When a line in the data below includes "optimisée", pick it out and copy it.

• Pictures paired with source code:
● ● ● ● ● ● ●
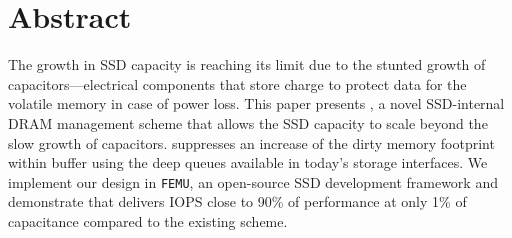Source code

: \section*{Abstract}
The growth in SSD capacity is reaching its limit 
due to the stunted growth of capacitors---electrical components that store charge 
to protect data for the volatile memory in case of power loss. 
This paper presents \ours{}, a novel SSD-internal DRAM management scheme 
that allows the SSD capacity to scale beyond the slow growth of capacitors. 
\ours{} suppresses an increase of the dirty memory footprint within buffer 
using the deep queues available in today's storage interfaces.
We implement our design in \texttt{FEMU}, an open-source SSD development framework
and demonstrate that \ours{} delivers IOPS close to 90\% of performance at only 1\% of capacitance compared to the existing scheme. 
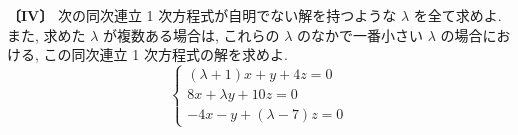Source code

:\noindent\textbf{〔IV〕}
次の同次連立 1 次方程式が自明でない解を持つような $\lambda$ を全て求めよ.
また, 求めた $\lambda$ が複数ある場合は, これらの $\lambda$ のなかで一番小さい $\lambda$ の場合における,
この同次連立 1 次方程式の解を求めよ.
\[
\begin{cases}
(\lambda+1)x+y+4z=0\\
8x+\lambda y+10z=0\\
-4x-y+(\lambda-7)z=0
\end{cases}
\]
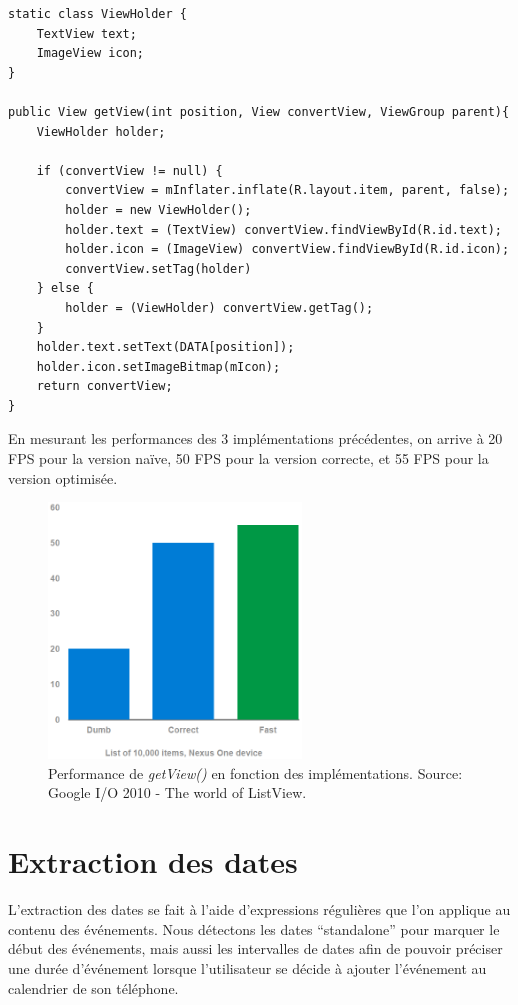\begin{adjustbox}{minipage=1.14\textwidth,margin=0pt \smallskipamount,center}
\begin{lstlisting}[style=Java, label=listview3, caption=Version optimisée]
static class ViewHolder {
	TextView text;
	ImageView icon;
}

public View getView(int position, View convertView, ViewGroup parent){ 
	ViewHolder holder;

	if (convertView != null) {
		convertView = mInflater.inflate(R.layout.item, parent, false);
		holder = new ViewHolder();
		holder.text = (TextView) convertView.findViewById(R.id.text);
		holder.icon = (ImageView) convertView.findViewById(R.id.icon);
		convertView.setTag(holder)
	} else {
		holder = (ViewHolder) convertView.getTag();
	}
	holder.text.setText(DATA[position]); 
	holder.icon.setImageBitmap(mIcon);
	return convertView; 
}
\end{lstlisting}
\end{adjustbox}

\newpage
En mesurant les performances des 3 implémentations précédentes, on arrive à 20 FPS pour la version naïve, 50 FPS pour la version correcte, et 55 FPS pour la version optimisée.\\

\begin{figure}[h]
  \center
  \includegraphics[width=0.6\textwidth]{resources/google_io_2010.png}
  \caption{Performance de \emph{getView()} en fonction des implémentations. Source: Google I/O 2010 - The world of ListView.}
  \label{fig:google_io_2010}
\end{figure}

\newpage
\section{Extraction des dates}
L’extraction des dates se fait à l’aide d’expressions régulières que l’on applique au contenu des événements. Nous détectons les dates “standalone” pour marquer le début des événements, mais aussi les intervalles de dates afin de pouvoir préciser une durée d’événement lorsque l’utilisateur se décide à ajouter l’événement au calendrier de son téléphone.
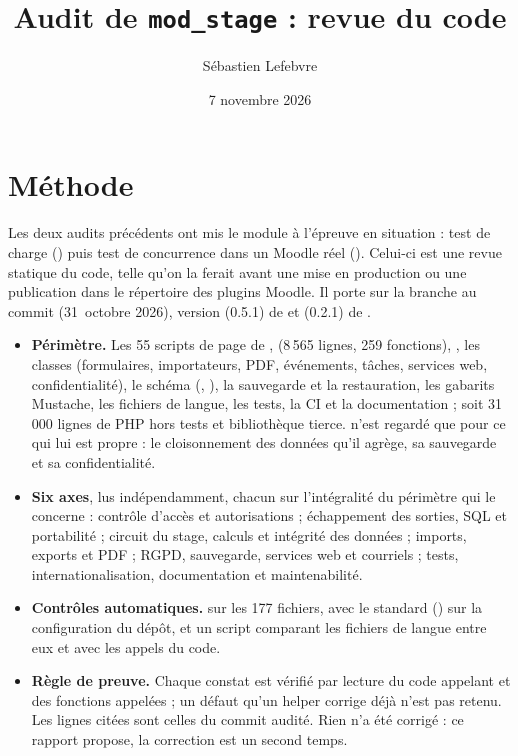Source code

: \documentclass[11pt,a4paper]{article}
\title{Audit de \texttt{mod\_stage} : revue du code}
\author{Sébastien Lefebvre}
\date{7 novembre 2026}
\begin{document}
\maketitle

\section{Méthode}

Les deux audits précédents ont mis le module à l'épreuve en situation : test de charge
() puis test de concurrence dans un Moodle réel
(). Celui-ci est une revue statique du code, telle qu'on la ferait
avant une mise en production ou une publication dans le répertoire des plugins Moodle. Il porte
sur la branche  au commit  (31~octobre 2026), version
 (0.5.1) de  et  (0.2.1) de
.

\begin{itemize}
  \item \textbf{Périmètre.} Les 55 scripts de page de , 
    (8\,565 lignes, 259 fonctions), , les classes (formulaires, importateurs,
    PDF, événements, tâches, services web, confidentialité), le schéma (,
    ), la sauvegarde et la restauration, les gabarits Mustache, les fichiers de
    langue, les tests, la CI et la documentation ; soit 31\,000 lignes de PHP hors tests et
    bibliothèque tierce.  n'est regardé que pour ce qui lui est propre :
    le cloisonnement des données qu'il agrège, sa sauvegarde et sa confidentialité.
  \item \textbf{Six axes}, lus indépendamment, chacun sur l'intégralité du périmètre qui le
    concerne : contrôle d'accès et autorisations ; échappement des sorties, SQL et portabilité ;
    circuit du stage, calculs et intégrité des données ; imports, exports et PDF ; RGPD,
    sauvegarde, services web et courriels ; tests, internationalisation, documentation et
    maintenabilité.
  \item \textbf{Contrôles automatiques.}  sur les 177 fichiers,  avec
    le standard  () sur la configuration du dépôt, et un
    script comparant les fichiers de langue entre eux et avec les appels du code.
  \item \textbf{Règle de preuve.} Chaque constat est vérifié par lecture du code appelant et des
    fonctions appelées ; un défaut qu'un helper corrige déjà n'est pas retenu. Les lignes citées
    sont celles du commit audité. Rien n'a été corrigé : ce rapport propose, la correction est un
    second temps.
\end{itemize}
\end{document}
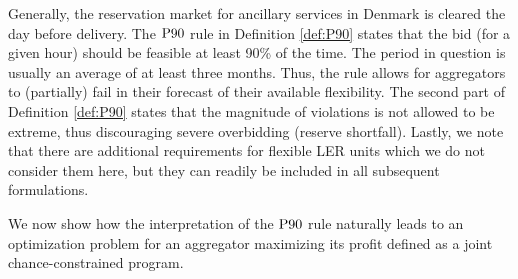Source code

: \documentclass[conference]{IEEEtran}
\begin{document}
Generally, the reservation market for ancillary services in Denmark is cleared the day before delivery. The $\rm{P90}$ rule in Definition \ref{def:P90} states that the bid (for a given hour) should be feasible at least 90\% of the time. The period in question is usually an average of at least three months. Thus, the rule allows for aggregators to (partially) fail in their forecast of their available flexibility. The second part of Definition \ref{def:P90} states that the magnitude of violations is not allowed to be extreme, thus discouraging severe overbidding (reserve shortfall). Lastly, we note that there are additional requirements for flexible \ac{LER} units \cite{energinet} which we do not consider them here, but they can readily be included in all subsequent formulations.

We now show how the interpretation of the $\rm{P90}$ rule naturally leads to an optimization problem for an aggregator maximizing its profit defined as a joint chance-constrained program.

\vspace{1mm}
\end{document}
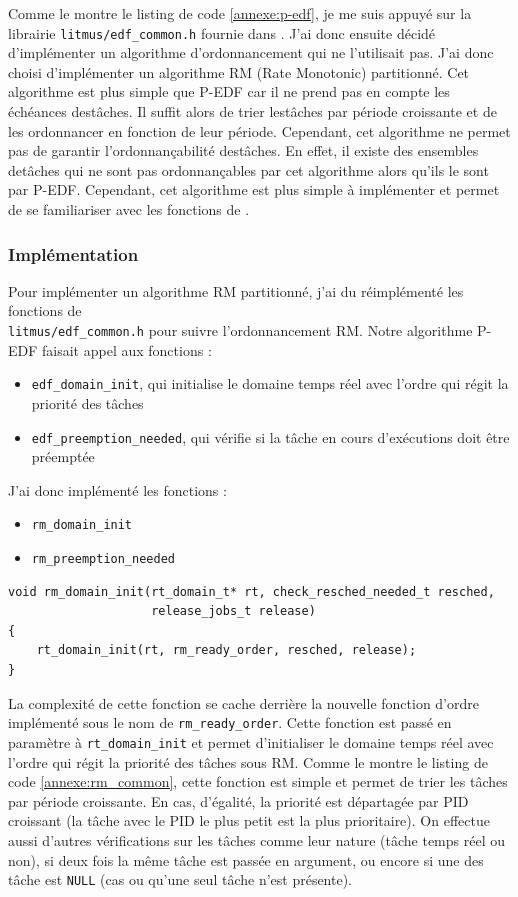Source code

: Comme le montre le listing de code \ref{annexe:p-edf}, je me suis appuyé sur la librairie \texttt{litmus/edf\_common.h} fournie dans \litmus. J'ai donc ensuite décidé d'implémenter un algorithme d'ordonnancement qui ne l'utilisait pas. J'ai donc choisi d'implémenter un algorithme RM (Rate Monotonic) partitionné. Cet algorithme est plus simple que P-EDF car il ne prend pas en compte les échéances destâches. Il suffit alors de trier lestâches par période croissante et de les ordonnancer en fonction de leur période. Cependant, cet algorithme ne permet pas de garantir l'ordonnançabilité destâches. En effet, il existe des ensembles detâches qui ne sont pas ordonnançables par cet algorithme alors qu'ils le sont par P-EDF. Cependant, cet algorithme est plus simple à implémenter et permet de se familiariser avec les fonctions de \litmus.


\subsubsection{Implémentation}

Pour implémenter un algorithme RM partitionné, j'ai du réimplémenté les fonctions de \\ \texttt{litmus/edf\_common.h} pour suivre l'ordonnancement RM. Notre algorithme P-EDF faisait appel aux fonctions :
\begin{itemize}
    \item \texttt{edf\_domain\_init}, qui initialise le domaine temps réel avec l'ordre qui régit la priorité des tâches
    \item \texttt{edf\_preemption\_needed}, qui vérifie si la tâche en cours d'exécutions doit être préemptée
\end{itemize}
J'ai donc implémenté les fonctions :
\begin{itemize}
    \item \texttt{rm\_domain\_init}
    \item \texttt{rm\_preemption\_needed}
\end{itemize}

\begin{lstlisting}[style=cstyle, caption={Fonction \texttt{rm\_domain\_init}}, label={annexe:rm_domain_init}]
void rm_domain_init(rt_domain_t* rt, check_resched_needed_t resched,
					release_jobs_t release)
{
	rt_domain_init(rt, rm_ready_order, resched, release);
}
\end{lstlisting}

La complexité de cette fonction se cache derrière la nouvelle fonction d'ordre implémenté sous le nom de \texttt{rm\_ready\_order}. Cette fonction est passé en paramètre à \texttt{rt\_domain\_init} et permet d'initialiser le domaine temps réel avec l'ordre qui régit la priorité des tâches sous RM. Comme le montre le listing de code \ref{annexe:rm_common}, cette fonction est simple et permet de trier les tâches par période croissante. En cas, d'égalité, la priorité est départagée par PID croissant (la tâche avec le PID le plus petit est la plus prioritaire). On effectue aussi d'autres vérifications sur les tâches comme leur nature (tâche temps réel ou non), si deux fois la même tâche est passée en argument, ou encore si une des tâche est \texttt{NULL} (cas ou qu'une seul tâche n'est présente).

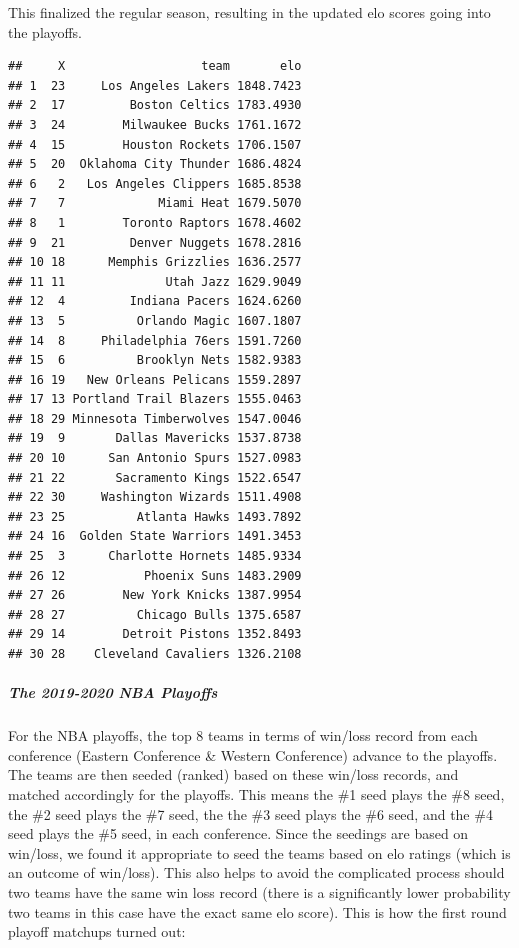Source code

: \documentclass[]{article}
\let\oldsubparagraph\subparagraph
\renewcommand{\subparagraph}[1]{\oldsubparagraph{#1}\mbox{}}
\begin{document}
This finalized the regular season, resulting in the updated elo scores
going into the playoffs.

\begin{verbatim}
##     X                   team       elo
## 1  23     Los Angeles Lakers 1848.7423
## 2  17         Boston Celtics 1783.4930
## 3  24        Milwaukee Bucks 1761.1672
## 4  15        Houston Rockets 1706.1507
## 5  20  Oklahoma City Thunder 1686.4824
## 6   2   Los Angeles Clippers 1685.8538
## 7   7             Miami Heat 1679.5070
## 8   1        Toronto Raptors 1678.4602
## 9  21         Denver Nuggets 1678.2816
## 10 18      Memphis Grizzlies 1636.2577
## 11 11              Utah Jazz 1629.9049
## 12  4         Indiana Pacers 1624.6260
## 13  5          Orlando Magic 1607.1807
## 14  8     Philadelphia 76ers 1591.7260
## 15  6          Brooklyn Nets 1582.9383
## 16 19   New Orleans Pelicans 1559.2897
## 17 13 Portland Trail Blazers 1555.0463
## 18 29 Minnesota Timberwolves 1547.0046
## 19  9       Dallas Mavericks 1537.8738
## 20 10      San Antonio Spurs 1527.0983
## 21 22       Sacramento Kings 1522.6547
## 22 30     Washington Wizards 1511.4908
## 23 25          Atlanta Hawks 1493.7892
## 24 16  Golden State Warriors 1491.3453
## 25  3      Charlotte Hornets 1485.9334
## 26 12           Phoenix Suns 1483.2909
## 27 26        New York Knicks 1387.9954
## 28 27          Chicago Bulls 1375.6587
## 29 14        Detroit Pistons 1352.8493
## 30 28    Cleveland Cavaliers 1326.2108
\end{verbatim}

\hypertarget{the-2019-2020-nba-playoffs}{%
\subparagraph{The 2019-2020 NBA
Playoffs}\label{the-2019-2020-nba-playoffs}}

For the NBA playoffs, the top 8 teams in terms of win/loss record from
each conference (Eastern Conference \& Western Conference) advance to
the playoffs. The teams are then seeded (ranked) based on these win/loss
records, and matched accordingly for the playoffs. This means the \#1
seed plays the \#8 seed, the \#2 seed plays the \#7 seed, the the \#3
seed plays the \#6 seed, and the \#4 seed plays the \#5 seed, in each
conference. Since the seedings are based on win/loss, we found it
appropriate to seed the teams based on elo ratings (which is an outcome
of win/loss). This also helps to avoid the complicated process should
two teams have the same win loss record (there is a significantly lower
probability two teams in this case have the exact same elo score). This
is how the first round playoff matchups turned out:
\end{document}
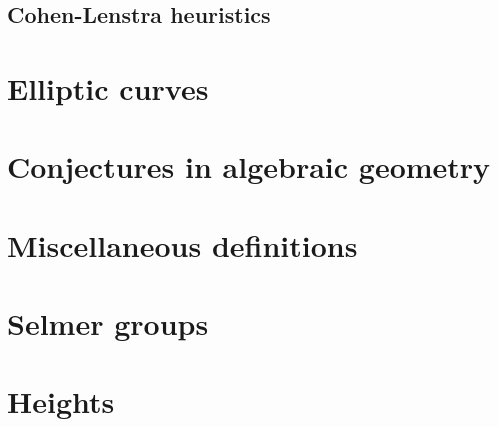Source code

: \subsection{Cohen-Lenstra heuristics}





\appendix

\section{Elliptic curves}












\section{Conjectures in algebraic geometry}




\section{Miscellaneous definitions}





\section{Selmer groups}



\section{Heights}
● ● ● ● ● ● ●
• Exercise output:
\begin{lstlisting}[style=Java, label=listview3, caption=Version optimisée]
En mesurant les performances des 3 implémentations précédentes, on arrive à 20 FPS pour la version naïve, 50 FPS pour la version correcte, et 55 FPS pour la version optimisée.\\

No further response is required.